*** Block opens ***
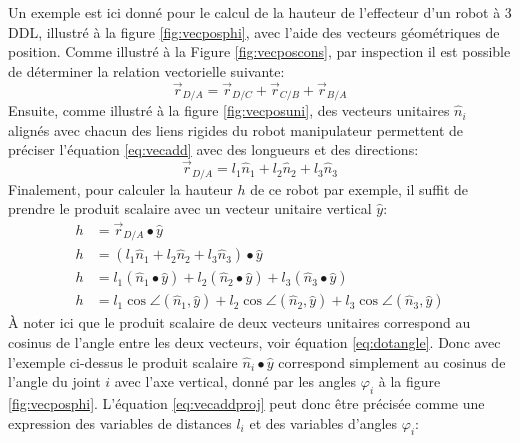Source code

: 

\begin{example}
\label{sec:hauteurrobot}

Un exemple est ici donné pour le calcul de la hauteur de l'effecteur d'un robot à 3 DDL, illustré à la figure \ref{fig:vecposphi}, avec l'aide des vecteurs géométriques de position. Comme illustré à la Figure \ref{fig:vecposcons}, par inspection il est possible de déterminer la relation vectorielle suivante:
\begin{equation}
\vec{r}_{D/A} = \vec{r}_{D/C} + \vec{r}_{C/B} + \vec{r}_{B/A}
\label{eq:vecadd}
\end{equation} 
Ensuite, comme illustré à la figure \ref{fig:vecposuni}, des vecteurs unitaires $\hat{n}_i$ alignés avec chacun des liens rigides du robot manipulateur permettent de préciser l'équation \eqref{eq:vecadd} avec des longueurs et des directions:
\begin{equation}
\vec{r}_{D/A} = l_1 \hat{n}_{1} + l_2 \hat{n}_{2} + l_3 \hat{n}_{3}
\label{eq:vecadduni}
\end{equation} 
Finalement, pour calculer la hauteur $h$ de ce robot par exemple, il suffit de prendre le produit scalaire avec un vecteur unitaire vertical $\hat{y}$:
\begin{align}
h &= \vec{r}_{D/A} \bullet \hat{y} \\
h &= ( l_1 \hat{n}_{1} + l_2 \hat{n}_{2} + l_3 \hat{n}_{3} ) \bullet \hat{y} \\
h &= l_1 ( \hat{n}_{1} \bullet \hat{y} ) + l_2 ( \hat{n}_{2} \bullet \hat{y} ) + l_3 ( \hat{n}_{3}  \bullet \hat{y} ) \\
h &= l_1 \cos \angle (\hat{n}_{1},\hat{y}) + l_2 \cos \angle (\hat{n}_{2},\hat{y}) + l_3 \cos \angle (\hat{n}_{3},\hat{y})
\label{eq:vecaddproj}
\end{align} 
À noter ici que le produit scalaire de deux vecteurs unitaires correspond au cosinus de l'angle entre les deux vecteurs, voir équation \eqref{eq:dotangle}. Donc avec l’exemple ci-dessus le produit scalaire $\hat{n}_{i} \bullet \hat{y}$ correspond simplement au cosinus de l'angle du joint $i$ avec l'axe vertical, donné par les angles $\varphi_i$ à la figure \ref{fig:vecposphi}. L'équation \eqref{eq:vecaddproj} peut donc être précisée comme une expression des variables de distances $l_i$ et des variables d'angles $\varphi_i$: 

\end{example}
*** Block closes ***
*** Block opens ***
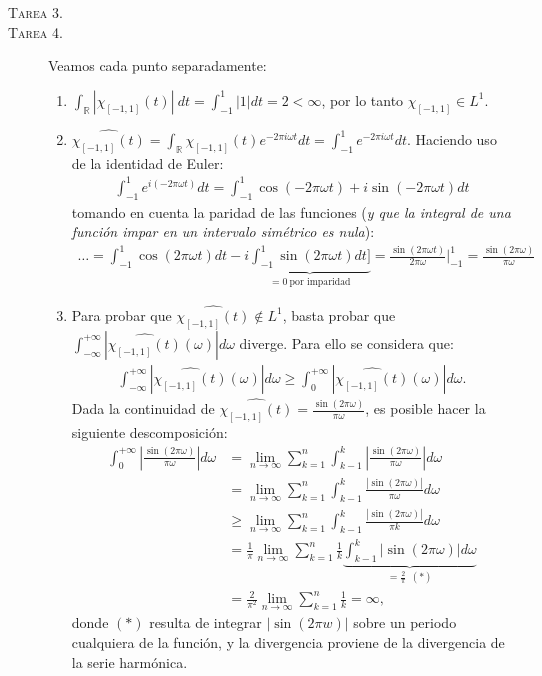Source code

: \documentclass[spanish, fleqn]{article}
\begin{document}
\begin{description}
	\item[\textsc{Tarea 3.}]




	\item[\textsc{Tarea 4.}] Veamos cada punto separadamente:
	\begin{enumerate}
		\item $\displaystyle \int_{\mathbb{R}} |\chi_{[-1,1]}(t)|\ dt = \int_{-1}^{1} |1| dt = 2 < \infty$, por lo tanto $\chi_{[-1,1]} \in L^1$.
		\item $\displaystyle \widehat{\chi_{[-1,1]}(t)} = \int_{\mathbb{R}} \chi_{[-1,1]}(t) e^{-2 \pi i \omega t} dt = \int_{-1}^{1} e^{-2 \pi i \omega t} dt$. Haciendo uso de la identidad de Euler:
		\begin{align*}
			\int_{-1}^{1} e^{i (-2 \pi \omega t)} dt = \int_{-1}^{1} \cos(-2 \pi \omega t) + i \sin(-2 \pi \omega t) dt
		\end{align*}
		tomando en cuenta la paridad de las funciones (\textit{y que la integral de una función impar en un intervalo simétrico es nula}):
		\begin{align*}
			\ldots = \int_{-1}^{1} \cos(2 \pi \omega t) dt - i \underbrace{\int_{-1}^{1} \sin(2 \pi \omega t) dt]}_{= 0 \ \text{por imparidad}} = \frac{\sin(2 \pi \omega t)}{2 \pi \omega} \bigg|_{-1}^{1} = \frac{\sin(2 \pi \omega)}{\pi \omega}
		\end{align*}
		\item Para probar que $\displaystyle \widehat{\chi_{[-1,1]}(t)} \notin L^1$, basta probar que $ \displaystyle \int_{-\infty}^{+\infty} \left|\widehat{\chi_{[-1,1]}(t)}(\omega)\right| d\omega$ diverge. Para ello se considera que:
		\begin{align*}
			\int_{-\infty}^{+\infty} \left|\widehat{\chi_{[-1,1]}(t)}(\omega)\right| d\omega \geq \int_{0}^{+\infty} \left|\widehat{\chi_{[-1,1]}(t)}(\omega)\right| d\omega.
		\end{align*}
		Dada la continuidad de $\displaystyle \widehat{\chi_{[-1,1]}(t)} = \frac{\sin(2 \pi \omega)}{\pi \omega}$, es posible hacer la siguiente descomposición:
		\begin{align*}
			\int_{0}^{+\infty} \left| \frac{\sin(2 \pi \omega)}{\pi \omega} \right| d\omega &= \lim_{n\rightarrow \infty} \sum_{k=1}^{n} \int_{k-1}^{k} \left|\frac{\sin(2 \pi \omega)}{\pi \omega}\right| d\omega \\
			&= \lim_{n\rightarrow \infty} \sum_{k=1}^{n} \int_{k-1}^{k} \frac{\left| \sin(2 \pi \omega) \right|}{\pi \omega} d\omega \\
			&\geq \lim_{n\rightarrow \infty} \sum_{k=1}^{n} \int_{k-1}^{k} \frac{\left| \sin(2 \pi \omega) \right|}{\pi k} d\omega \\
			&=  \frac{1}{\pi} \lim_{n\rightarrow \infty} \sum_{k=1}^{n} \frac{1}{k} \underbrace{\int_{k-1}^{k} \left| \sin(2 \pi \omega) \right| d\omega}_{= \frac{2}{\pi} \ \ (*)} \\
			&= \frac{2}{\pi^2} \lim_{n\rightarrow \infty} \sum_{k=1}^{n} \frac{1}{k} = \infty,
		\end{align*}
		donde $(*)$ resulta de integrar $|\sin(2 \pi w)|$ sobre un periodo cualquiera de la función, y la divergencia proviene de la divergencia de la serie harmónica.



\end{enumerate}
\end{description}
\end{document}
*** Block closes ***
→ **WHAT THIS TASK INVOLVES**:
The word "rightarrow" is the filter: copy every line of the listing above that contains it.

→ **ANSWER SECTION**:
			\int_{0}^{+\infty} \left| \frac{\sin(2 \pi \omega)}{\pi \omega} \right| d\omega &= \lim_{n\rightarrow \infty} \sum_{k=1}^{n} \int_{k-1}^{k} \left|\frac{\sin(2 \pi \omega)}{\pi \omega}\right| d\omega \\
			&= \lim_{n\rightarrow \infty} \sum_{k=1}^{n} \int_{k-1}^{k} \frac{\left| \sin(2 \pi \omega) \right|}{\pi \omega} d\omega \\
			&\geq \lim_{n\rightarrow \infty} \sum_{k=1}^{n} \int_{k-1}^{k} \frac{\left| \sin(2 \pi \omega) \right|}{\pi k} d\omega \\
			&=  \frac{1}{\pi} \lim_{n\rightarrow \infty} \sum_{k=1}^{n} \frac{1}{k} \underbrace{\int_{k-1}^{k} \left| \sin(2 \pi \omega) \right| d\omega}_{= \frac{2}{\pi} \ \ (*)} \\
			&= \frac{2}{\pi^2} \lim_{n\rightarrow \infty} \sum_{k=1}^{n} \frac{1}{k} = \infty,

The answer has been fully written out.